(Stored data)
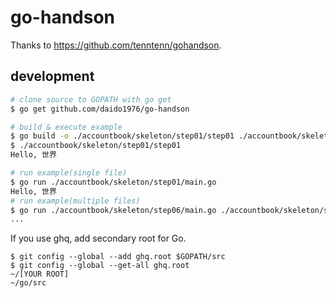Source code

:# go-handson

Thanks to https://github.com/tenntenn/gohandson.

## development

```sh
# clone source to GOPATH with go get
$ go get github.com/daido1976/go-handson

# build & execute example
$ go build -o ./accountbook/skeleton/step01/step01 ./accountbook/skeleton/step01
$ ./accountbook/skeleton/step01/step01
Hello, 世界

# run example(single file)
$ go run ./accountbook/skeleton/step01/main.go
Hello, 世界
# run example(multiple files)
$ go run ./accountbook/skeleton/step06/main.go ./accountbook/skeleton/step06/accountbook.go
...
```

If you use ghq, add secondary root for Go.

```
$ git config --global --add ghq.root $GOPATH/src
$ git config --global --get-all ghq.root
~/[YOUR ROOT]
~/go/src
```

Task details ▸ Where a line of the records holds the word "github", copy that line.

Output of the exercise ▸
Thanks to https://github.com/tenntenn/gohandson.
$ go get github.com/daido1976/go-handson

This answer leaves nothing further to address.